Every day I ask myself this question, and it’s a general question. I want to remember if I drank enough water or if I did enough to exercise that day. Probably not, is the answer. Did I do anything that would help me be more successful as a writer? I didn’t. I probably started 5 mental projects and 2 “Google Drive” projects, maybe notes on NaNoWriMo with it coming up in 2 months. Those are the passing questions, ones that I don’t really bother to reflect on as much as I should.

When I ask myself this question, I have an understanding with myself that I’m talking about my kids. Did I do enough for them today? If you ask me, the answer is usually “no”. Maybe I didn’t feel like cooking them a healthy meal from the heart.. or any meal and I just got them fast food because I was too busy. Then I guilt myself into thinking that I have cheapened their day because I was too lazy. You’re a mom, you’re supposed to do it all right. The sink has dishes that I never washed, pushing it back a day so that I could have a 10 minute breather. Those dishes make me feel guilty. Seeing a mess in the house makes me feel like I’ve failed my family for the day. I think to myself “so what if the laundry stays in the dryer a day or 2, my kid wanted to go to the park so we did that instead.” Did I do enough?
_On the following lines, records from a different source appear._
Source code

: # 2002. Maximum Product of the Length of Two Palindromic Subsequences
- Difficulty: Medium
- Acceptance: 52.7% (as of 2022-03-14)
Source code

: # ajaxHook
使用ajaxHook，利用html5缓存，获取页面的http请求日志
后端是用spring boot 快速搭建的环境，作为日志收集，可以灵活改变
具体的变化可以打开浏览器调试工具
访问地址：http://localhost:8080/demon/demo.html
When I’m trying to wrangle my very active son in Target while he races around trying to figure out which toy he wants, I get those looks. You know the, control your child looks. He’s not unattended. He’s not being disrespectful. He says “excuse me” and “sorry”. But he wriggles out of my hand. Did I do the best I could? When they don’t go to sleep when they’re supposed to, I wonder what I could have done differently. The answer usually comes back to: I’ve failed as a mother and people should take my kids because I’m obviously inept. I expect my children to do chores, then get angry comments about how I’m raising my children to be slaves. I failed again. I didn’t notice that my child once again has dirty ears, because for some ungodly reason I could wash them 20 times before we leave the house and it still happens. They don’t know about those 20 times, they just know my kid is dirty and I’m an incapable mother. I didn’t pay close enough attention that my child had a moth hole in his shirt, so I’m obviously neglectful. It doesn’t matter that I was doing what I could to get my child to wash his hands after using the bathroom before putting his hand in the cereal box while picking out his clothes for the day. Maybe I should have inspected the clothes before putting them in the closet.
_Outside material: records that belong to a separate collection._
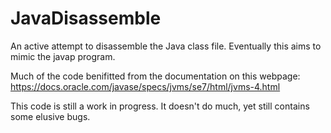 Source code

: # JavaDisassemble

An active attempt to disassemble the Java class file.
Eventually this aims to mimic the javap program.

Much of the code benifitted from the documentation on this webpage: https://docs.oracle.com/javase/specs/jvms/se7/html/jvms-4.html

This code is still a work in progress. It doesn't do much, yet still contains some elusive bugs.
It’s amazing how none of these failures are really failures. These are failures that other people have put in our heads. Our messy home means that we were too busy playing toys with our kids or engaging in conversation with them. Maybe we don’t have the time to clean, then chasing around our children to clean after their every move. Try that, it doesn’t work unless you have a nanny or maid helping you out. I try my best every day and I still come short of these goals, most of which have been placed on me by society and other people. I’m not perfect. I yell at my kids. I hide in a room in the house, wondering what horrible act I have committed for a day to be this horrible. I don’t sleep at night because sometimes I think about all of the ways I failed as a parent that day, then I think about past failures as a parent. Some nights I even fall asleep resigning myself to the fact that maybe I shouldn’t even be allowed to raise my kids because I’m obviously not cut out for it. That’s reality. That’s the reality that you don’t see on TV.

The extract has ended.